Now I always tell my students that it's going to be two weeks. When teaching two sections of the same prep especially. You don't want to hand back one class rather than the other, but it gets so tedious to read 50 of the project, no matter how interesting or unique. But really, there is no way it should take me 2 weeks to hand back a set of papers. I know -- to some of you this amount is already scandalous. I've seen a teacher I worked with hand back a full set of comments for drafts in one class period (it met every other day). The class was at least 25 students. It was inspiring and dispiriting. There really are people who are totally on the ball.
So when all this is over, I want to stop and think about why it takes me so long to make myself dig in to a stack of papers. I think part of it may be that there is no lull between projects -- we turn a project in and start a new one on the same day -- and those project introduction days are usually much more intense for me. Whatever. It makes no difference now, but I know I need to come back to this later. (Hence I put this in a blog, rather than a journal. I feel no responsibility toward consistency or logic in a journal. I don't even necessarily reread my journal for the most part. I feel responsible to the blog though because y'all are out there.) Also, once I dig in to them, they're usually more interesting and easier to grade than I had feared. Could fear have something to do with putting off one's grading? Hmmm.
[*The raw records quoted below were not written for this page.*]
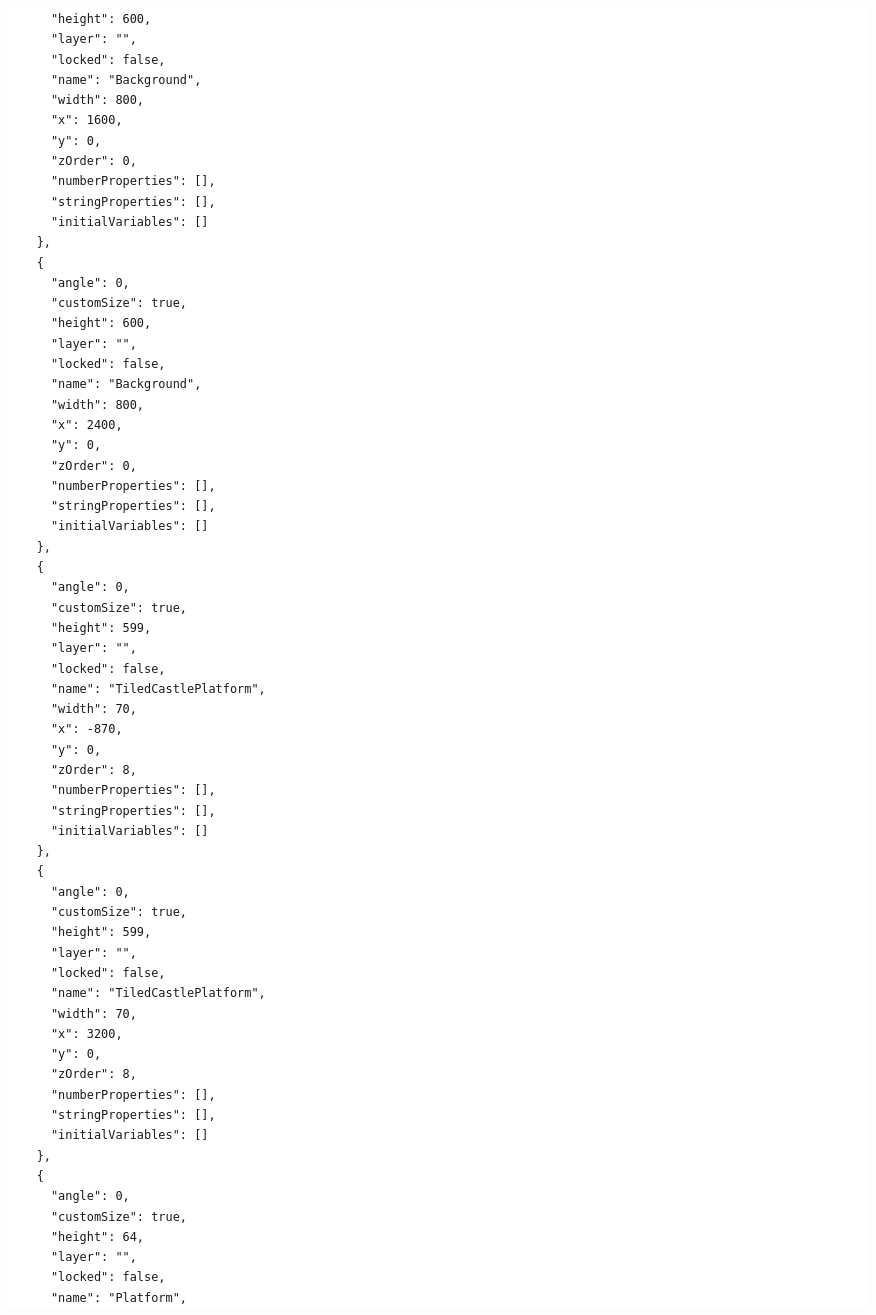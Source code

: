           "height": 600,
          "layer": "",
          "locked": false,
          "name": "Background",
          "width": 800,
          "x": 1600,
          "y": 0,
          "zOrder": 0,
          "numberProperties": [],
          "stringProperties": [],
          "initialVariables": []
        },
        {
          "angle": 0,
          "customSize": true,
          "height": 600,
          "layer": "",
          "locked": false,
          "name": "Background",
          "width": 800,
          "x": 2400,
          "y": 0,
          "zOrder": 0,
          "numberProperties": [],
          "stringProperties": [],
          "initialVariables": []
        },
        {
          "angle": 0,
          "customSize": true,
          "height": 599,
          "layer": "",
          "locked": false,
          "name": "TiledCastlePlatform",
          "width": 70,
          "x": -870,
          "y": 0,
          "zOrder": 8,
          "numberProperties": [],
          "stringProperties": [],
          "initialVariables": []
        },
        {
          "angle": 0,
          "customSize": true,
          "height": 599,
          "layer": "",
          "locked": false,
          "name": "TiledCastlePlatform",
          "width": 70,
          "x": 3200,
          "y": 0,
          "zOrder": 8,
          "numberProperties": [],
          "stringProperties": [],
          "initialVariables": []
        },
        {
          "angle": 0,
          "customSize": true,
          "height": 64,
          "layer": "",
          "locked": false,
          "name": "Platform",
Please discuss while I stare at a young squirrel who is half-splayed on my patio.
By the way, remind me to tell you about the patio and the wildlife. We've had a very eventful spring turn into summer, with squirrel babies and Canada goslings and the crazy goose who goes up and attacks tires and people. Oh yeah, and if any are interested, I have stories from the farm. I've been working at the farm for three or four weeks now. I really feel I can breathe better there. I swear it's just being so close to so many plants, who are putting out fresh new oxygen at me. I love it. But now it's not enough. I had to go to the farmer's market yesterday in the storm for a booster shot of produce and oxygen and gorgeous green onions that remind you that they are beautiful plants -- as gorgeous in shape as a tulip or iris or calla lily. I'm getting weird in my old age. And five plants on the patio, a place which has become an indispensable part of the house, especially to Tot. We are becoming much more granola earthy farmy people. AL can really feel it at work, how different we are from everyone sharing YouTube videos and apps or whatever. Anyway. Can you tell I'd really like to do something else? I don't even let myself think about it.
So this is what I have to do today:
Grade revisions. Record revisions. Grade all-quarter work. Calculate grades. Grade final projects of Elective. Calculate grades. Contact any stragglers. Turn in at least Class 1 grades.
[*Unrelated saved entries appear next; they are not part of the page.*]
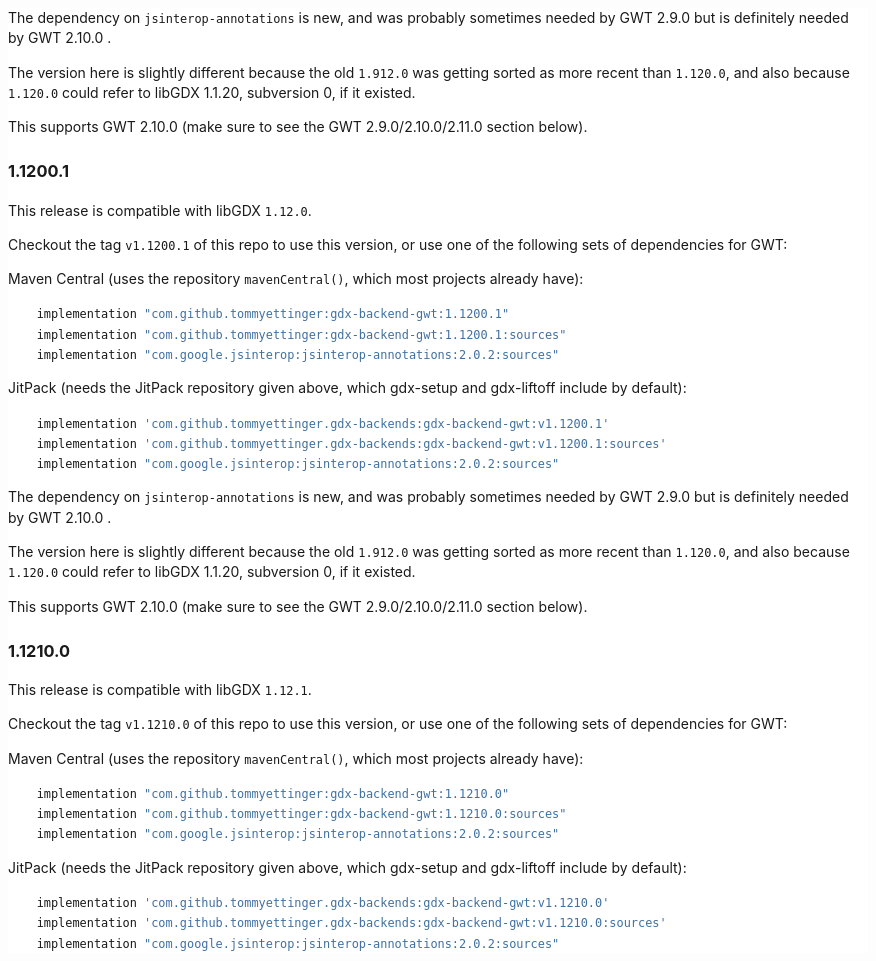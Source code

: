 The dependency on `jsinterop-annotations` is new, and was probably sometimes needed by GWT 2.9.0 but is definitely
needed by GWT 2.10.0 .

The version here is slightly different because the old `1.912.0` was getting sorted as more recent than `1.120.0`, and
also because `1.120.0` could refer to libGDX 1.1.20, subversion 0, if it existed.

This supports GWT 2.10.0 (make sure to see the GWT 2.9.0/2.10.0/2.11.0 section below).

### 1.1200.1

This release is compatible with libGDX `1.12.0`.

Checkout the tag `v1.1200.1` of this repo to use this version, or use one of the following sets of dependencies for GWT:

Maven Central (uses the repository `mavenCentral()`, which most projects already have):
```groovy
    implementation "com.github.tommyettinger:gdx-backend-gwt:1.1200.1"
    implementation "com.github.tommyettinger:gdx-backend-gwt:1.1200.1:sources"
    implementation "com.google.jsinterop:jsinterop-annotations:2.0.2:sources"
```

JitPack (needs the JitPack repository given above, which gdx-setup and gdx-liftoff include by default):
```groovy
    implementation 'com.github.tommyettinger.gdx-backends:gdx-backend-gwt:v1.1200.1'
    implementation 'com.github.tommyettinger.gdx-backends:gdx-backend-gwt:v1.1200.1:sources'
    implementation "com.google.jsinterop:jsinterop-annotations:2.0.2:sources"
```

The dependency on `jsinterop-annotations` is new, and was probably sometimes needed by GWT 2.9.0 but is definitely
needed by GWT 2.10.0 .

The version here is slightly different because the old `1.912.0` was getting sorted as more recent than `1.120.0`, and
also because `1.120.0` could refer to libGDX 1.1.20, subversion 0, if it existed.

This supports GWT 2.10.0 (make sure to see the GWT 2.9.0/2.10.0/2.11.0 section below).

### 1.1210.0

This release is compatible with libGDX `1.12.1`.

Checkout the tag `v1.1210.0` of this repo to use this version, or use one of the following sets of dependencies for GWT:

Maven Central (uses the repository `mavenCentral()`, which most projects already have):
```groovy
    implementation "com.github.tommyettinger:gdx-backend-gwt:1.1210.0"
    implementation "com.github.tommyettinger:gdx-backend-gwt:1.1210.0:sources"
    implementation "com.google.jsinterop:jsinterop-annotations:2.0.2:sources"
```

JitPack (needs the JitPack repository given above, which gdx-setup and gdx-liftoff include by default):
```groovy
    implementation 'com.github.tommyettinger.gdx-backends:gdx-backend-gwt:v1.1210.0'
    implementation 'com.github.tommyettinger.gdx-backends:gdx-backend-gwt:v1.1210.0:sources'
    implementation "com.google.jsinterop:jsinterop-annotations:2.0.2:sources"
```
When I wake up more and am out of coffee, I'll make myself a protein shake and take my vitamins. I would love to be done with Class 1 by about 1pm. That would really set me up for the day.
Hope your day is shaping up better than mine.
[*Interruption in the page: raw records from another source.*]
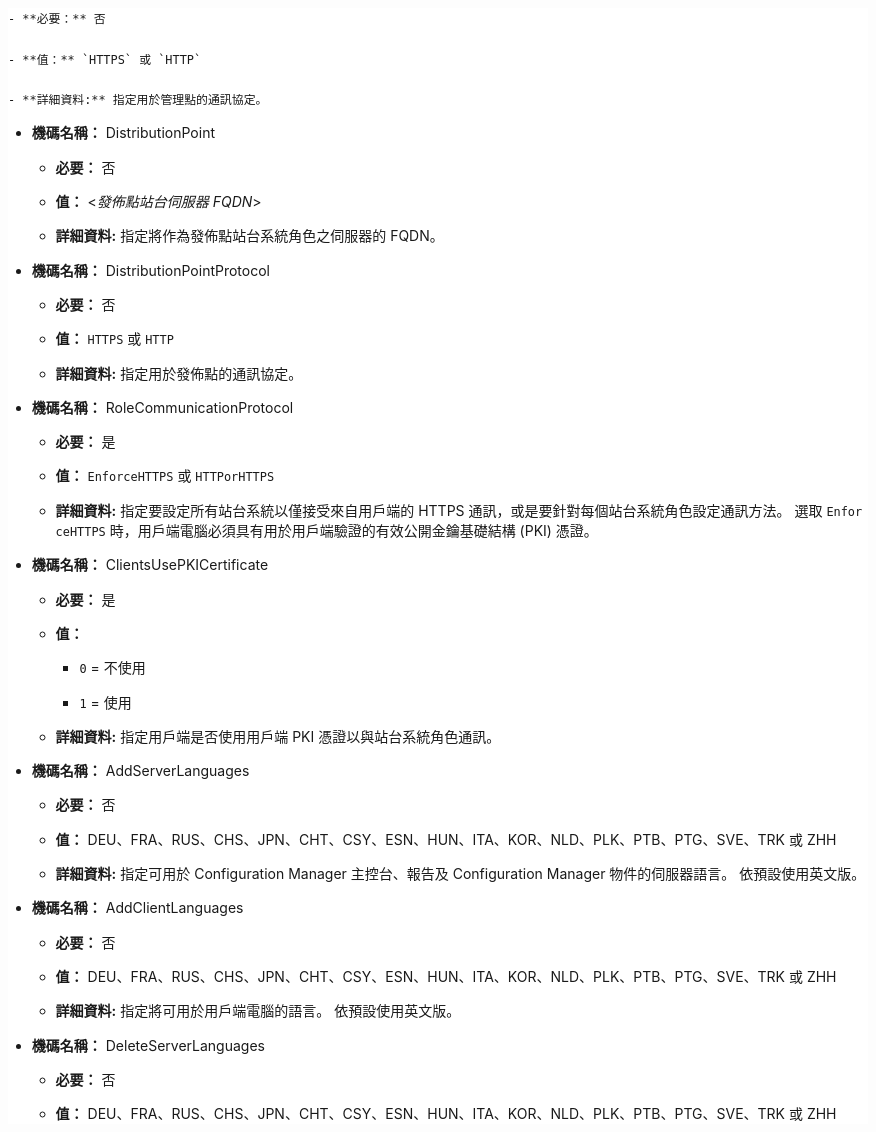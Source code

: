     - **必要：** 否  

    - **值：** `HTTPS` 或 `HTTP`  

    - **詳細資料:** 指定用於管理點的通訊協定。  

- **機碼名稱：** DistributionPoint  

    - **必要：** 否  

    - **值：**  <*發佈點站台伺服器 FQDN*>  

    - **詳細資料:** 指定將作為發佈點站台系統角色之伺服器的 FQDN。  

- **機碼名稱：** DistributionPointProtocol  

    - **必要：** 否  

    - **值：** `HTTPS` 或 `HTTP`  

    - **詳細資料:** 指定用於發佈點的通訊協定。  

- **機碼名稱：** RoleCommunicationProtocol  

    - **必要：** 是  

    - **值：** `EnforceHTTPS` 或 `HTTPorHTTPS`  

    - **詳細資料:** 指定要設定所有站台系統以僅接受來自用戶端的 HTTPS 通訊，或是要針對每個站台系統角色設定通訊方法。 選取 `EnforceHTTPS` 時，用戶端電腦必須具有用於用戶端驗證的有效公開金鑰基礎結構 (PKI) 憑證。  

- **機碼名稱：** ClientsUsePKICertificate  

    - **必要：** 是  

    - **值：**

        - `0` = 不使用  

        - `1` = 使用  

    - **詳細資料:** 指定用戶端是否使用用戶端 PKI 憑證以與站台系統角色通訊。  

- **機碼名稱：** AddServerLanguages  

    - **必要：** 否  

    - **值：** DEU、FRA、RUS、CHS、JPN、CHT、CSY、ESN、HUN、ITA、KOR、NLD、PLK、PTB、PTG、SVE、TRK 或 ZHH  

    - **詳細資料:** 指定可用於 Configuration Manager 主控台、報告及 Configuration Manager 物件的伺服器語言。 依預設使用英文版。  

- **機碼名稱：** AddClientLanguages  

    - **必要：** 否  

    - **值：** DEU、FRA、RUS、CHS、JPN、CHT、CSY、ESN、HUN、ITA、KOR、NLD、PLK、PTB、PTG、SVE、TRK 或 ZHH  

    - **詳細資料:** 指定將可用於用戶端電腦的語言。 依預設使用英文版。  

- **機碼名稱：** DeleteServerLanguages  

    - **必要：** 否  

    - **值：** DEU、FRA、RUS、CHS、JPN、CHT、CSY、ESN、HUN、ITA、KOR、NLD、PLK、PTB、PTG、SVE、TRK 或 ZHH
So I'm done with the first class completely. I pretty much rock. I can put all these papers somewhere (to go to the office, since I don't want to keep all this stuff here).
Now, I think I need to eat something. A protein shake. Lunch. Something. And then. Maybe a little bit of rest before I launch into Class 2. Dear lord. But at least if I keep this up I might be able to either work out or do something else besides grading before I have to pick everyone up.
Well, I'm done. But now I have to pick up the other Absurdists. No shower. No cleaning of the house. No nothing. Sigh.